“Let not our longing slay the appetite of our living.” - Jim Elliot
Not a day goes by when I am wondering where exactly God is leading me during this time of waiting. I had so many dreams for the future when I graduated from college. I was going to land an awesome job, work my way up the ladder, and be extremely successful in business. Instead, I sit here loathing the two part-time jobs I do have, knowing full well neither one of them is going to take me anywhere exciting.
One of my current reads happens to be Elizabeth George’s "Loving God with All Your Mind". I am only part-way through the book, but I keep going back to this one chapter - the one challenging me to think on what is true about my future. The world spits lies at us about our beauty, our self-worth, and about God’s plan (or perceived lack of) for our lives. I am at the front of the line when it comes to believing them. The brain is an extremely powerful organ, aiding and abetting my destruction if I give it permission.
- What if I am stuck working in an industry that is uninteresting and unfulfilling?
- What if I went to college for nothing?
- What if my life is completely defined by unsuccessfulness?
- What if I never make a difference?
What if......what if..........what if?
The truth is - God has a plan far greater than my mind can imagine or dream of.
The truth is – God knows what He is doing when He says no to some jobs and wait for other opportunities.

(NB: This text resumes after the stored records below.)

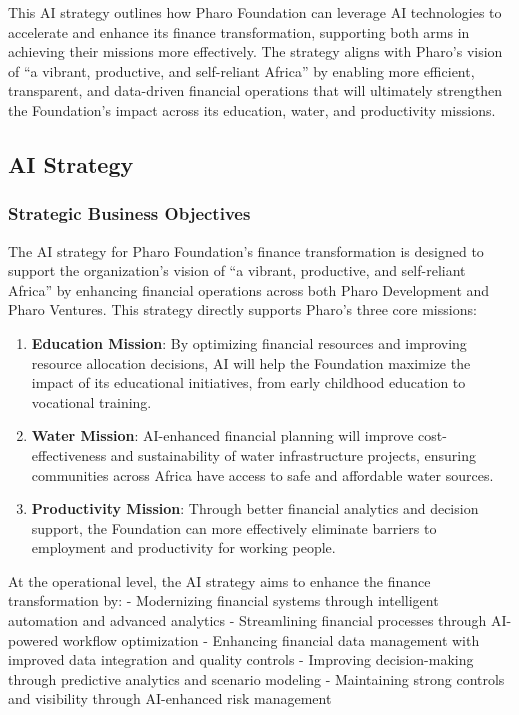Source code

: \documentclass[
]{article}
\begin{document}
This AI strategy outlines how Pharo Foundation can leverage AI
technologies to accelerate and enhance its finance transformation,
supporting both arms in achieving their missions more effectively. The
strategy aligns with Pharo's vision of ``a vibrant, productive, and
self-reliant Africa'' by enabling more efficient, transparent, and
data-driven financial operations that will ultimately strengthen the
Foundation's impact across its education, water, and productivity
missions.

\subsection{AI Strategy}\label{ai-strategy}

\subsubsection{Strategic Business
Objectives}\label{strategic-business-objectives}

The AI strategy for Pharo Foundation's finance transformation is
designed to support the organization's vision of ``a vibrant,
productive, and self-reliant Africa'' by enhancing financial operations
across both Pharo Development and Pharo Ventures. This strategy directly
supports Pharo's three core missions:

\begin{enumerate}
\def\labelenumi{\arabic{enumi}.}
\item
  \textbf{Education Mission}: By optimizing financial resources and
  improving resource allocation decisions, AI will help the Foundation
  maximize the impact of its educational initiatives, from early
  childhood education to vocational training.
\item
  \textbf{Water Mission}: AI-enhanced financial planning will improve
  cost-effectiveness and sustainability of water infrastructure
  projects, ensuring communities across Africa have access to safe and
  affordable water sources.
\item
  \textbf{Productivity Mission}: Through better financial analytics and
  decision support, the Foundation can more effectively eliminate
  barriers to employment and productivity for working people.
\end{enumerate}

At the operational level, the AI strategy aims to enhance the finance
transformation by: - Modernizing financial systems through intelligent
automation and advanced analytics - Streamlining financial processes
through AI-powered workflow optimization - Enhancing financial data
management with improved data integration and quality controls -
Improving decision-making through predictive analytics and scenario
modeling - Maintaining strong controls and visibility through
AI-enhanced risk management
\end{document}
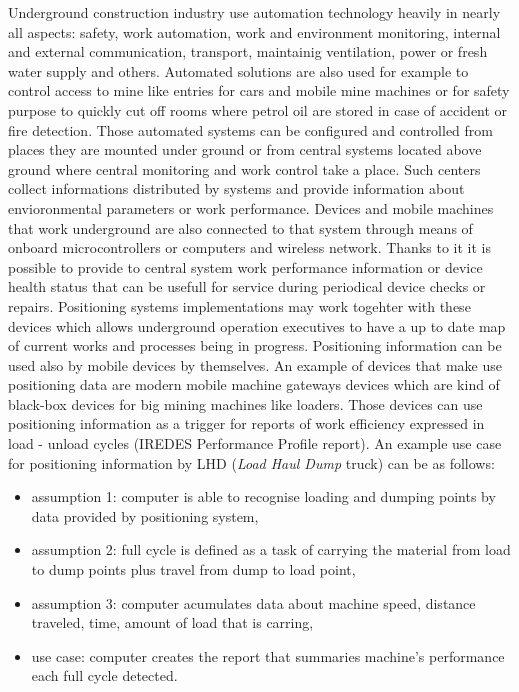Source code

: \documentclass[../main.tex]{subfiles}
\begin{document}
Underground construction industry use automation technology heavily in nearly all aspects: safety, work automation, work and environment monitoring, internal and external communication, transport, maintainig ventilation, power or fresh water supply and others. Automated solutions are also used for example to control access to mine like entries for cars and mobile mine machines or for safety purpose to quickly cut off rooms where petrol oil are stored in case of accident or fire detection. Those automated systems can be configured and controlled from places they are mounted under ground or from central systems located above ground where central monitoring and work control take a place. Such centers collect informations distributed by systems and provide information about envioronmental parameters or work performance. Devices and mobile machines that work underground are also connected to that system through means of onboard microcontrollers or computers and wireless network. Thanks to it it is possible to provide to central system work performance information or device health status that can be usefull for service during periodical device checks or repairs. Positioning systems implementations may work togehter with these devices which allows underground operation executives to have a up to date map of current works and processes being in progress. Positioning information can be used also by mobile devices by themselves. An example of devices that make use positioning data are modern mobile machine gateways devices \cite{Thesis_CM} which are kind of black-box devices for big mining machines like loaders. Those devices can use positioning information as a trigger for reports of work efficiency expressed in load - unload cycles (IREDES Performance Profile report)\cite{article_mine_monitoring_architecture}. An example use case for positioning information by LHD (\textit{Load Haul Dump} truck) can be as follows:
\begin{itemize}
	\item assumption 1: computer is able to recognise loading and dumping points by data provided by positioning system,
	\item assumption 2: full cycle is defined as a task of carrying the material from load to dump points plus travel from dump to load point,
	\item assumption 3: computer acumulates data about machine speed, distance traveled, time, amount of load that is carring,
	\item use case: computer creates the report that summaries machine's performance each full cycle detected.
\end{itemize}
\end{document}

The truth is – Psalm 139:16.
“All the days ordained for me were written in your book before one of them came to be.”
I do not want my longing for something that is either temporarily or permanently out of reach to define how I live my life right now. Yes, my life often feels like a 1,000 little puzzle pieces scattered about the table – some are put together while many of them lie alone. I do not even have the image on the box to help me. But my God knows the whole picture.
And that’s good enough for me.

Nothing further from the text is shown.